## Materials provided
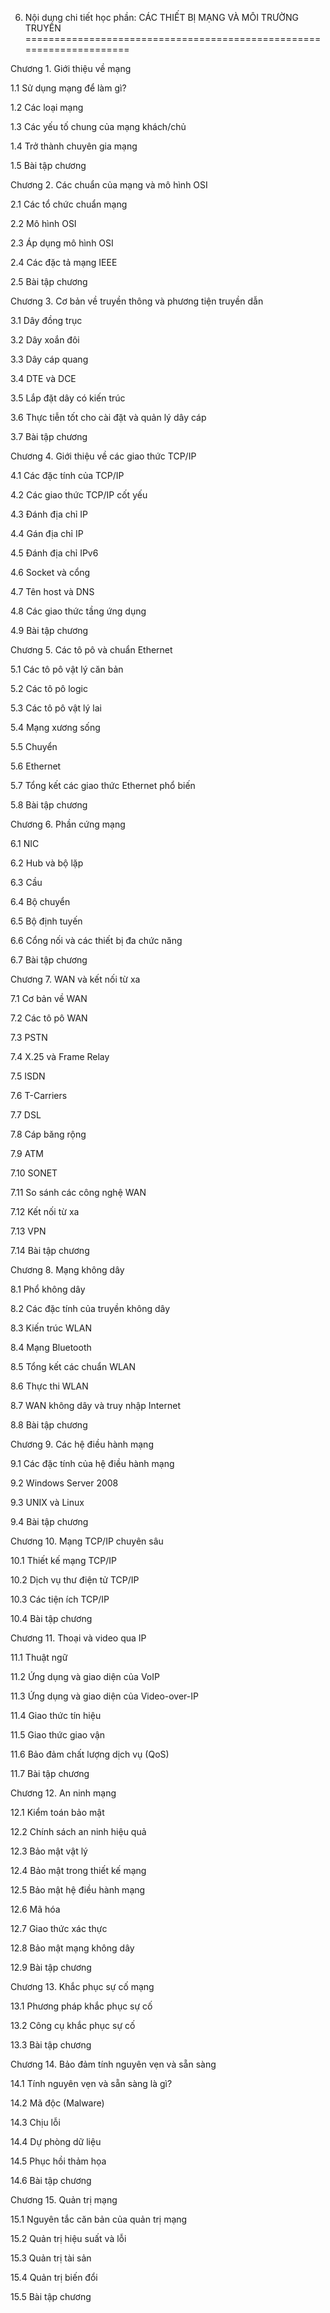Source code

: 6. Nội dung chi tiết học phần: CÁC THIẾT BỊ MẠNG VÀ MÔI TRƯỜNG TRUYỀN
=====================================================================

Chương 1. Giới thiệu về mạng

1.1 Sử dụng mạng để làm gì?

1.2 Các loại mạng

1.3 Các yếu tố chung của mạng khách/chủ

1.4 Trở thành chuyên gia mạng

1.5 Bài tập chương

Chương 2. Các chuẩn của mạng và mô hình OSI

2.1 Các tổ chức chuẩn mạng

2.2 Mô hình OSI

2.3 Áp dụng mô hình OSI

2.4 Các đặc tả mạng IEEE

2.5 Bài tập chương

Chương 3. Cơ bản về truyền thông và phương tiện truyền dẫn

3.1 Dây đồng trục

3.2 Dây xoắn đôi

3.3 Dây cáp quang

3.4 DTE và DCE

3.5 Lắp đặt dây có kiến trúc

3.6 Thực tiễn tốt cho cài đặt và quản lý dây cáp

3.7 Bài tập chương

Chương 4. Giới thiệu về các giao thức TCP/IP

4.1 Các đặc tính của TCP/IP

4.2 Các giao thức TCP/IP cốt yếu

4.3 Đánh địa chỉ IP

4.4 Gán địa chỉ IP

4.5 Đánh địa chỉ IPv6

4.6 Socket và cổng

4.7 Tên host và DNS

4.8 Các giao thức tầng ứng dụng

4.9 Bài tập chương

Chương 5. Các tô pô và chuẩn Ethernet

5.1 Các tô pô vật lý căn bản

5.2 Các tô pô logic

5.3 Các tô pô vật lý lai

5.4 Mạng xương sống

5.5 Chuyển

5.6 Ethernet

5.7 Tổng kết các giao thức Ethernet phổ biến

5.8 Bài tập chương

Chương 6. Phần cứng mạng

6.1 NIC

6.2 Hub và bộ lặp

6.3 Cầu

6.4 Bộ chuyển

6.5 Bộ định tuyến

6.6 Cổng nối và các thiết bị đa chức năng

6.7 Bài tập chương

Chương 7. WAN và kết nối từ xa

7.1 Cơ bản về WAN

7.2 Các tô pô WAN

7.3 PSTN

7.4 X.25 và Frame Relay

7.5 ISDN

7.6 T-Carriers

7.7 DSL

7.8 Cáp băng rộng

7.9 ATM

7.10 SONET

7.11 So sánh các công nghệ WAN

7.12 Kết nối từ xa

7.13 VPN

7.14 Bài tập chương

Chương 8. Mạng không dây

8.1 Phổ không dây

8.2 Các đặc tính của truyền không dây

8.3 Kiến trúc WLAN

8.4 Mạng Bluetooth

8.5 Tổng kết các chuẩn WLAN

8.6 Thực thi WLAN

8.7 WAN không dây và truy nhập Internet

8.8 Bài tập chương

Chương 9. Các hệ điều hành mạng

9.1 Các đặc tính của hệ điều hành mạng

9.2 Windows Server 2008

9.3 UNIX và Linux

9.4 Bài tập chương

Chương 10. Mạng TCP/IP chuyên sâu

10.1 Thiết kế mạng TCP/IP

10.2 Dịch vụ thư điện tử TCP/IP

10.3 Các tiện ích TCP/IP

10.4 Bài tập chương

Chương 11. Thoại và video qua IP

11.1 Thuật ngữ

11.2 Ứng dụng và giao diện của VoIP

11.3 Ứng dụng và giao diện của Video-over-IP

11.4 Giao thức tín hiệu

11.5 Giao thức giao vận

11.6 Bảo đảm chất lượng dịch vụ (QoS)

11.7 Bài tập chương

Chương 12. An ninh mạng

12.1 Kiểm toán bảo mật

12.2 Chính sách an ninh hiệu quả

12.3 Bảo mật vật lý

12.4 Bảo mật trong thiết kế mạng

12.5 Bảo mật hệ điều hành mạng

12.6 Mã hóa

12.7 Giao thức xác thực

12.8 Bảo mật mạng không dây

12.9 Bài tập chương

Chương 13. Khắc phục sự cố mạng

13.1 Phương pháp khắc phục sự cố

13.2 Công cụ khắc phục sự cố

13.3 Bài tập chương

Chương 14. Bảo đảm tính nguyên vẹn và sẵn sàng

14.1 Tính nguyên vẹn và sẵn sàng là gì?

14.2 Mã độc (Malware)

14.3 Chịu lỗi

14.4 Dự phòng dữ liệu

14.5 Phục hồi thảm họa

14.6 Bài tập chương

Chương 15. Quản trị mạng

15.1 Nguyên tắc căn bản của quản trị mạng

15.2 Quản trị hiệu suất và lỗi

15.3 Quản trị tài sản

15.4 Quản trị biến đổi

15.5 Bài tập chương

## What is expected
Once you have returned the line containing "1.2 Các loại mạng", stop; begin at the first line of the material, keep each line exact, and skip the pictures.

## Exercise response
Source code

: 6. Nội dung chi tiết học phần: CÁC THIẾT BỊ MẠNG VÀ MÔI TRƯỜNG TRUYỀN
=====================================================================

Chương 1. Giới thiệu về mạng

1.1 Sử dụng mạng để làm gì?

1.2 Các loại mạng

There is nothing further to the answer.